Robertson, Margaret. “The Creation Simulation.” Seed Magazine. Seed Media Group,
Sept. 2008. Web. 4 Mar. 2010.
Read this article
In her piece, The Creation Simulation, Margaret Robertson takes an inside look at the development of the highly anticipated game Spore. Early in the article Robertson introduces Will Wright, the creative force behind the then unreleased, Spore, as well as the commercially and critically popular The Sims. Robertson explains that Spore could very well be the culmination of Wright’s games saying, “…it’s no great risk to say Spore is his magnum opus. It’s moved on from its original title of “SimEverything,” but that remains the snappiest way to describe it.” Robertson also emphasizes the scope of Spore in writing, “[Spore is]…a laboratory in which a player could experiment with the parameters that determine the emergence of intelligent life.”The aim of Spore is to give the player the ability to create and then guide their creature from a single celled organism in a primordial ocean all the way to an interstellar traveler looking for resources, and all of the evolutionary stages in between. In the piece Roberson writes on Wright’s desire to create a game that was, at least initially, evolutionarily sound. To achieve this foundation Wright began by gathering a group of like minded game designers and studying the works of evolutionary scientists. It was this approach to the game’s design that would result it its first major hurdle, as Robertson wrote, “Could the game be both scientifically accurate and fun?” Within the development team behind Spore, two factions arose to the surface, the original team who had wanted to deliver a more scientific experience and the designers who joined later and wanted to make the game more approachable. The designers choice to follow the more approachable route is summarized by one of the designers Quigley Ocean, saying “it (attempting to convey billions of years of evolution) is so absurdly vast, so radically outside of any scale that people can really empathize with, we knew we had to turn it into a toy.” Though the designers made concessions to make the game more user friendly, Robertson relates how the game retains hard science behind the scenes, specifically the organic spread of user created content.

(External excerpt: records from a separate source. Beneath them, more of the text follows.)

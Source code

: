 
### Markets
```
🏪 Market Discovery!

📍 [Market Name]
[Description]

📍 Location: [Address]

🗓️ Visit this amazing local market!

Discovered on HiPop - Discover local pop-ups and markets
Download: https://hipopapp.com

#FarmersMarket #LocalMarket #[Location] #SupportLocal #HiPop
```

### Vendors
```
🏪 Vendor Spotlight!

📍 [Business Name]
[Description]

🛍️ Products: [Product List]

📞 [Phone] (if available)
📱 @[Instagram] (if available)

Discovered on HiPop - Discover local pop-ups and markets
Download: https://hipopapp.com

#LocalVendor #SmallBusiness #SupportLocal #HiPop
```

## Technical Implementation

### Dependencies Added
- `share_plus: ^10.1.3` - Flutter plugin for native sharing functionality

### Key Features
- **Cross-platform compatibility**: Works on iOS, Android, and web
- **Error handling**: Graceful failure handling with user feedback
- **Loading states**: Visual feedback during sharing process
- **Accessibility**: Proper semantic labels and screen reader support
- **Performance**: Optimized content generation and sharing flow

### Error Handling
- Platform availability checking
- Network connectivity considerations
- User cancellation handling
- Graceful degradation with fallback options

The article, The Creation Simulation, not only brings to light the typically unseen side of videogame design but it also gives an insight into the depth that videogames can achieve. While no one on the design team on Spore would maintain that the game is a realistic depiction of evolution, it does display at the least a passing interest (on the part of designers and gamers) in big picture issues such as the nature of life and how it began. Robertson’s article shows the struggles that Wright and his associates went through, so as not to do a complete disservice to their belief in the theory of evolution. Robertson helped her readers to see a side of game design that is not concerned with saving the princess or getting a high score, but (while on a superficial level) where life began and the possibilities of life in the hands of an intelligent designer. In the end Spore is still just a game, but it does deal with the very human issue of considering the origin of life and ultimately where all living things have the potential to go. An altogether different and important aspect to Robertson’s article is what it reveals about the growing impact that gamers can have on other gamers by the means of user created content. One of the biggest examples of how user created content is becoming a central part of gaming is found in the article where Robinson explains, “each Spore galaxy is populated not by creatures designed by the game’s creative team, but by animals, plants, buildings, and vehicles made by players within the game’s extraordinarily flexible editing tools.” By the designers of Spore giving gamers the ability to actively take part in shaping the world where the gamer plays, a long standing barrier has been further eroded. The aforementioned barrier was the design philosophy that gamers wanted to be given an experience and to give them editing tools would either overwhelm them or they would contribute very little meaningful content. Spore is part of the next evolutionary stage of games where user created content tools are not only allowed or available, but absolutely necessary for the game to exist in a meaningful way.